26.2.14

Sobredosis [cuento corto]

sobredosis

Dijo Franklin Roosevelt que los hombres no son prisioneros del destino sino prisioneros de su propia mente. Y ésta inspirada frase no la hubiera nunca conocido Lorena sino fuera porque la leyó en el papelito de instrucciones que encontró dentro del paquete de pastillas que acababa de comprar. Casi desesperada por su situación acudió a un médico naturista recomendado por una de sus mejores amigas. A nadie más podría haberle confiado su embarazoso secreto. A los cuarenta años, que se dicen ser los nuevos treinta y en pleno apogeo de su madurez física y mental, su esposo, que tenía un par de años más que ella, había –por darle un término industrial- dejado de funcionar.


Imposible. Esa era la palabra más mencionada por ella desde cuando una noche se dio cuenta que el órgano predilecto para hacer trabajar la máquina del amor (y no estamos hablando del corazón) parecía dormir tranquilamente y para colmo encogido a su mínima expresión. Cansancio. La excusa que encontró él para poder salir del aprieto e intentar conciliar sueño después de semejante golpe a su virilidad. Estrés. La vaga pero extendida respuesta que encontraron en Internet. Cómo se cura el bendito estrés si debes comenzar a asumir que tu vida sexual está casi terminada a la mitad de tu aventura en este mundo. Vaya burla de la naturaleza, acabar súbitamente y sin aviso con uno de los miembros más preciados de nuestra anatomía y todavía dejarnos vivos para cargar con el muerto lo que nos queda de existencia. Vaya burla.

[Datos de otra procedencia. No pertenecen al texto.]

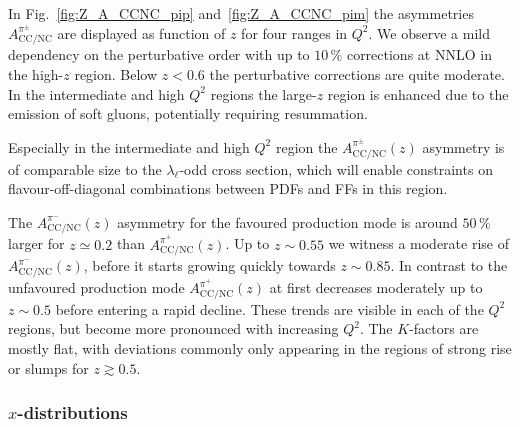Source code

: \documentclass[11pt,a4paper]{article}
\newcommand{\NC}{\mathrm{NC}}
\newcommand{\CC}{\mathrm{CC}}
\begin{document}
In Fig.~\ref{fig:Z_A_CCNC_pip} and~\ref{fig:Z_A_CCNC_pim} the asymmetries $A^{\pi^{\pm}}_\mathrm{CC/NC}$
are displayed
as function of $z$ for four ranges in $Q^2$.
We observe a mild dependency on the perturbative order with up to $10\, \%$ corrections at NNLO in the high-$z$ region.
Below $z<0.6$ the perturbative corrections are quite moderate.
In the intermediate and high $Q^2$ regions the large-$z$ region is enhanced due to the emission of soft gluons, potentially requiring resummation.

Especially in the intermediate and high $Q^2$ region the $A^{\pi^{\pm}}_\mathrm{CC/NC}(z)$ asymmetry is of comparable size to the $\lambda_\ell$-odd cross section, which will enable constraints on flavour-off-diagonal combinations between PDFs and FFs in this region.

The $A_{\CC/\NC}^{\pi^-}(z)$ asymmetry for the favoured production mode is around $50\,\%$ larger for $z\simeq 0.2$ than $A_{\CC/\NC}^{\pi^+}(z)$.
Up to $z\sim 0.55$ we witness a moderate rise of $A_{\CC/\NC}^{\pi^-}(z)$, before it starts growing quickly towards $z\sim 0.85$.
In contrast to the unfavoured production mode $A_{\CC/\NC}^{\pi^+}(z)$ at first decreases moderately up to $z\sim 0.5$ before entering a rapid decline.
These trends are visible in each of the $Q^2$ regions, but become more pronounced with increasing $Q^2$.
The $K$-factors are mostly flat, with deviations commonly only appearing in the regions of strong rise or slumps for $z\gtrsim 0.5$.

\subsubsection[\texorpdfstring{$x$-distributions}{x-distributions}]{\boldmath $x$-distributions}
\end{document}
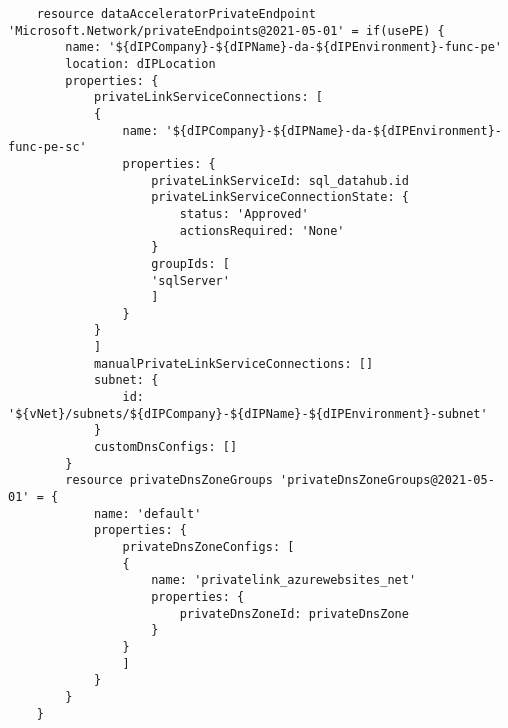 \documentclass[dutch,dit,thesis]{hogentreport}
\begin{document}
\begin{lstlisting}
    resource dataAcceleratorPrivateEndpoint 'Microsoft.Network/privateEndpoints@2021-05-01' = if(usePE) {
        name: '${dIPCompany}-${dIPName}-da-${dIPEnvironment}-func-pe'
        location: dIPLocation
        properties: {
            privateLinkServiceConnections: [
            {
                name: '${dIPCompany}-${dIPName}-da-${dIPEnvironment}-func-pe-sc'
                properties: {
                    privateLinkServiceId: sql_datahub.id
                    privateLinkServiceConnectionState: {
                        status: 'Approved'
                        actionsRequired: 'None'
                    }
                    groupIds: [
                    'sqlServer'
                    ]
                }
            }
            ]
            manualPrivateLinkServiceConnections: []
            subnet: {
                id: '${vNet}/subnets/${dIPCompany}-${dIPName}-${dIPEnvironment}-subnet'
            }
            customDnsConfigs: []
        }
        resource privateDnsZoneGroups 'privateDnsZoneGroups@2021-05-01' = {
            name: 'default'
            properties: {
                privateDnsZoneConfigs: [
                {
                    name: 'privatelink_azurewebsites_net'
                    properties: {
                        privateDnsZoneId: privateDnsZone
                    }
                }
                ]
            }
        }
    }
\end{lstlisting}
\end{document}
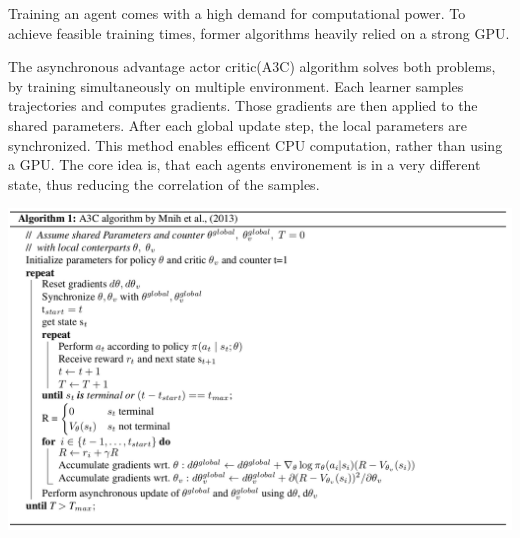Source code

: Training an agent comes with a high demand for computational power. To achieve feasible training times, former algorithms heavily relied on a strong GPU.

The asynchronous advantage actor critic(A3C) algorithm solves both problems, by training simultaneously on multiple environment.
Each learner samples trajectories and computes gradients. Those gradients are then applied to the shared parameters. 
After each global update step, the local parameters are synchronized.
This method enables efficent CPU computation, rather than using a GPU.
The core idea is, that each agents environement is in a very different state, thus reducing the correlation of the samples.
 
\includegraphics[scale=0.3]{bilder/aaac.png}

Dejaron pasar las semanas y viendo que no había película, perfume ni ropa íntima que despertara al enano durmiente, decidieron ir al médico quien sonriendo les recetó unas buenas vacaciones porque físicamente todo andaba en orden. Así lo hicieron y fue entonces que, al borde de la piscina, se dieron cuenta que ambos estaban siendo “demasiado” padres. Los pequeños gemelos eran su adoración y probablemente ocuparse mucho de ellos había bloqueado de alguna manera la sensible válvula de la pasión.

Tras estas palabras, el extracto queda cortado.